Mondini sent occasional letters to his daughter as he traveled, and over the years, he became more and more lax with providing dates or cities from which he wrote. Moreover, the content of his letters became increasingly confusing and distressing. What really drove him away? Was it a desire to learn more of disease or was it to hide his own illness? When she receives a final message from him, without date or point of origin, telling Gabriella that he will not return and she should not look for him, Gabriella, naturally, resolves to find him. She gathers up her servants Olmina and Lorenzo, her own book of diseases that she has been recreating from memory, and bids her unsupportive and shrill mother good-by. Gabriella retraces her father’s steps through Europe, starting with his first letters, which did indicate cities and fellow doctors whom he had consulted.
The novel follows her journeys through a year and reveals much about the unstable political political situation in Europe, the widespread suspicion of “healers” as opposed to doctors (who seem to be purely intellectual in their pursuits) and particularly of women. It also shows Gabriella’s own development — is she mad to pursue her father, who seems to have left behind a dubious reputation in the cities he visited? Interspersed throughout the novel are excerpts from Gabriella’s book, which is largely about psychological and emotional disorders. Melancholia, loss of desire, invidia (the invisible worm that consumes the heart), the “repugnance of closed space” — how many of these maladies, which frequently defy cure, afflict Gabriella and her father?

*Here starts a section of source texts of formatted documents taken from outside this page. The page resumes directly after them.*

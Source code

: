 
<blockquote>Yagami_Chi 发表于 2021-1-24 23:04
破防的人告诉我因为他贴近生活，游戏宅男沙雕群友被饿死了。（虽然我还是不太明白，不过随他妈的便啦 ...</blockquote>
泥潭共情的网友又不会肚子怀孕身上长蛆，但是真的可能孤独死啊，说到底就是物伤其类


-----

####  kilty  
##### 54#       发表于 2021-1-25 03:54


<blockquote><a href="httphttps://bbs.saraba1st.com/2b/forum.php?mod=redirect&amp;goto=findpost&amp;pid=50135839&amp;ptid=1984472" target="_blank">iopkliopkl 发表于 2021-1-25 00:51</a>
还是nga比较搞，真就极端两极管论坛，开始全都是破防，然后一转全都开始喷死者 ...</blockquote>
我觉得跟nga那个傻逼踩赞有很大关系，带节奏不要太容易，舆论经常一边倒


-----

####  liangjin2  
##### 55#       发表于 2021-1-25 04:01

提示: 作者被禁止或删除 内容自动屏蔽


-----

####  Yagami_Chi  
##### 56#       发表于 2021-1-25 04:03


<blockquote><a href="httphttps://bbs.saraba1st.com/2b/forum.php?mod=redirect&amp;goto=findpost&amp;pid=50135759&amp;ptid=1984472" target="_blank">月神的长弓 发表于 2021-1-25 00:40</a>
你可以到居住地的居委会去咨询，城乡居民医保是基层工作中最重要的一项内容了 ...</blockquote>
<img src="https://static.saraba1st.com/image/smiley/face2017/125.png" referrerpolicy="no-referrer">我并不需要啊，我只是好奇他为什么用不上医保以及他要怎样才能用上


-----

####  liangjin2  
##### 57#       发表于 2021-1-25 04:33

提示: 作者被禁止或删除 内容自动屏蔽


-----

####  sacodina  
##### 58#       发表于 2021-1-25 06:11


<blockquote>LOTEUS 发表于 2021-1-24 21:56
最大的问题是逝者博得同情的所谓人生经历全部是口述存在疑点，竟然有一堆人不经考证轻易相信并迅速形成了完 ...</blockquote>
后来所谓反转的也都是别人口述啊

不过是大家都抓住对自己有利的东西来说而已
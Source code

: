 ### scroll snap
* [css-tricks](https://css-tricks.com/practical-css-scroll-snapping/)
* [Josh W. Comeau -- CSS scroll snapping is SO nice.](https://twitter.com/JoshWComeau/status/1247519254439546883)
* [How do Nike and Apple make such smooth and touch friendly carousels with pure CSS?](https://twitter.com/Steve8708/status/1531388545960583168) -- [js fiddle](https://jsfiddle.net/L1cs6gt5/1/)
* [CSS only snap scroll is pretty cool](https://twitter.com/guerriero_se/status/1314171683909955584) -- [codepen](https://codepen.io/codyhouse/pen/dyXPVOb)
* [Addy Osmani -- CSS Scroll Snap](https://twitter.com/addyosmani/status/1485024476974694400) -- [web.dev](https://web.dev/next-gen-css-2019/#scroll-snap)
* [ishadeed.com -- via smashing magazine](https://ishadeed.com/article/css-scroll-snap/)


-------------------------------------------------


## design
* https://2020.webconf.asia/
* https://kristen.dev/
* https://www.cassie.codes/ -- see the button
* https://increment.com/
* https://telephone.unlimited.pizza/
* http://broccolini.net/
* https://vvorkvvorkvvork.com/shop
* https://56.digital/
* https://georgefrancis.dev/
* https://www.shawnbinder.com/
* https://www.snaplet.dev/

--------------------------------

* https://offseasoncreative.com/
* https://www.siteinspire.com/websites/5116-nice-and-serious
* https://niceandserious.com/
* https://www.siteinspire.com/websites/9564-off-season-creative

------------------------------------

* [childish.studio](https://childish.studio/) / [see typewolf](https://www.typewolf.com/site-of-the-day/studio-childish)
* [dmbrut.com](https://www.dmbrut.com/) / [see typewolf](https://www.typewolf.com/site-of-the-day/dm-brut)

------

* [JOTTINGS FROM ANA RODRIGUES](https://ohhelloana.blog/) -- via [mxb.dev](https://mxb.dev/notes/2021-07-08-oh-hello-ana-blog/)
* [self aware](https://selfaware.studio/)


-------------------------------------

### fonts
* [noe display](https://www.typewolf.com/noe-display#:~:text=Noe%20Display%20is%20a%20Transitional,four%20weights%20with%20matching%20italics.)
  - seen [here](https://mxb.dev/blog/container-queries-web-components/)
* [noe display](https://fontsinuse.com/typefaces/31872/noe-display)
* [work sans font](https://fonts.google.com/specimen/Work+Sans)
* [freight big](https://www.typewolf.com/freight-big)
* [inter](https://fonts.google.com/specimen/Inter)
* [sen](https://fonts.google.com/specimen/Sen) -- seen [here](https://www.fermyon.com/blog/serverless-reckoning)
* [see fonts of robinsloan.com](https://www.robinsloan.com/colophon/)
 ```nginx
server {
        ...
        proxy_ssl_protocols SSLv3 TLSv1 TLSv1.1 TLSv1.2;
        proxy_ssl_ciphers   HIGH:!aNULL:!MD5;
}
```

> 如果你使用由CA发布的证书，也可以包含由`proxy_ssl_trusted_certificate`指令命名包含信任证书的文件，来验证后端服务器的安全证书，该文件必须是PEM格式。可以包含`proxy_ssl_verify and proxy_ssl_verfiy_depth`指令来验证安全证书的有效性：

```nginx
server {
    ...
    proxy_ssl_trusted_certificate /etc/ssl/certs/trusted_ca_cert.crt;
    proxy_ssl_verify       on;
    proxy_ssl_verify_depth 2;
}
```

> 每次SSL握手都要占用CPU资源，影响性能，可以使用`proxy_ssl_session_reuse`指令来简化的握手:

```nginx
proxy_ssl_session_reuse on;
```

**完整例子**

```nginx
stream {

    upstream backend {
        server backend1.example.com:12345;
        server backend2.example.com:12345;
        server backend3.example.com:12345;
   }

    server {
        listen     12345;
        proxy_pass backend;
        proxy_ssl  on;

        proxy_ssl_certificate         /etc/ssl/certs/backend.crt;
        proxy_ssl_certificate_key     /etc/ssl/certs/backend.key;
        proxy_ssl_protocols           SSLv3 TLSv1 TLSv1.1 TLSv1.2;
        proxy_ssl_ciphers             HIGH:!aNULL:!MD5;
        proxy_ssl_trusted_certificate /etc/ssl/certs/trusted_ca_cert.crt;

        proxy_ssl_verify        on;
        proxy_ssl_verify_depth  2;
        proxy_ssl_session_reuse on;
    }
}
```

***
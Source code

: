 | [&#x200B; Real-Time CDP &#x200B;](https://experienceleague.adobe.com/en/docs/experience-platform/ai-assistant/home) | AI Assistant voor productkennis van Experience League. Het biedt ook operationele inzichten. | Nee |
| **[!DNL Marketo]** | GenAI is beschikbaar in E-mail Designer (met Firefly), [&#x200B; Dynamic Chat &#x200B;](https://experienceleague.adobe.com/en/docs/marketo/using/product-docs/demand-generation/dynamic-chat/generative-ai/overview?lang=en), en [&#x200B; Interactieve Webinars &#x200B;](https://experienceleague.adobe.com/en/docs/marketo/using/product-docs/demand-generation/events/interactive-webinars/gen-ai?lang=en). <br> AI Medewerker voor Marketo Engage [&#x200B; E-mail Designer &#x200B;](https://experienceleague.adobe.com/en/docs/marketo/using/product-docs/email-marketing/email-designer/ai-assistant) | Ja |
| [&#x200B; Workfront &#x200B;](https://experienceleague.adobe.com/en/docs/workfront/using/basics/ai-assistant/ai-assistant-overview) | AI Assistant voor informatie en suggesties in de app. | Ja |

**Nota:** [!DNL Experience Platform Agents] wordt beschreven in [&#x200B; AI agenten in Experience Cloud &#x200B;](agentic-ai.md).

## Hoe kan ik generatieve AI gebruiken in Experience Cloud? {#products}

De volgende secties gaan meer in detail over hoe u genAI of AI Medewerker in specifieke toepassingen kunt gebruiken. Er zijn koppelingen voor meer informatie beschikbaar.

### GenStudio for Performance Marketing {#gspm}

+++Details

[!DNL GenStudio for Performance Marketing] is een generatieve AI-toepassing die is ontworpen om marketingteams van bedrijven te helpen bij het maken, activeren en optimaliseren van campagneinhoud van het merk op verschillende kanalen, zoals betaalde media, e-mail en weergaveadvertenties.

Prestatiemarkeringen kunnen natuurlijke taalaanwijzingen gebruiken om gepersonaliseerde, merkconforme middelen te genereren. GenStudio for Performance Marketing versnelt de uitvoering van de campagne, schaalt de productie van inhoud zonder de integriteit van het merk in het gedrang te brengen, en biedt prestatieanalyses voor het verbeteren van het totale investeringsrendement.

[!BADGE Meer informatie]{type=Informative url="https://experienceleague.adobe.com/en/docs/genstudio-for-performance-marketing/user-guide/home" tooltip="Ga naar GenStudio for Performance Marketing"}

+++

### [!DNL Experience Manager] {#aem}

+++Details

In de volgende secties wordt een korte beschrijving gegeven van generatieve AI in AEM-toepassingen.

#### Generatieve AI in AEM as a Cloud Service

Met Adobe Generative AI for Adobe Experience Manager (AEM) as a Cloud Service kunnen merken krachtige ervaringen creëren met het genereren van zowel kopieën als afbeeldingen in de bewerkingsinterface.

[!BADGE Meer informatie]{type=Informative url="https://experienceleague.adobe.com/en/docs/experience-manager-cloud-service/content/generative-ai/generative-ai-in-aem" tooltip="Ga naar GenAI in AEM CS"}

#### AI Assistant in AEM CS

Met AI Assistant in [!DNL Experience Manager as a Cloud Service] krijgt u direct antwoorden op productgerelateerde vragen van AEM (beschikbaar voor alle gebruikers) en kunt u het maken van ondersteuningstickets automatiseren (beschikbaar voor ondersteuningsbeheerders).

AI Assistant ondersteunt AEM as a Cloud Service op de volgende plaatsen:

I admire the authors’ ambition in covering so much ground — geographically, historically and psychologically. Her characters travel through Northern Europe, Scotland, France, Spain and North Africa on their odyssey, and O’Melveny does a fine job of showing the political, social and cultural atmosphere of these places. I wasn’t sure how I felt about Gabriella. At times I thought her impetuous and selfish, but this is perhaps reflective of her class and upbringing. I found the story arc to be satisfying without stretching the credulity too much, and the writing is lovely. O’Melveny is a poet and it comes through in her novel.
Some women think of love as a rising thing, but I’d always known it as a descent where I might lose myself or my beloved. A sweetness and then a severance greater than original solitude. And so I feared joy. Yet there in the library [we] climbed the bright ladder of the body, as if it were sky and we a deafening, twisting flock of birds that could never fall to earth.
This was a pleasurable read. Recommended for those who have read and enjoyed the novels of Sarah Dunant and Geraldine Brooks.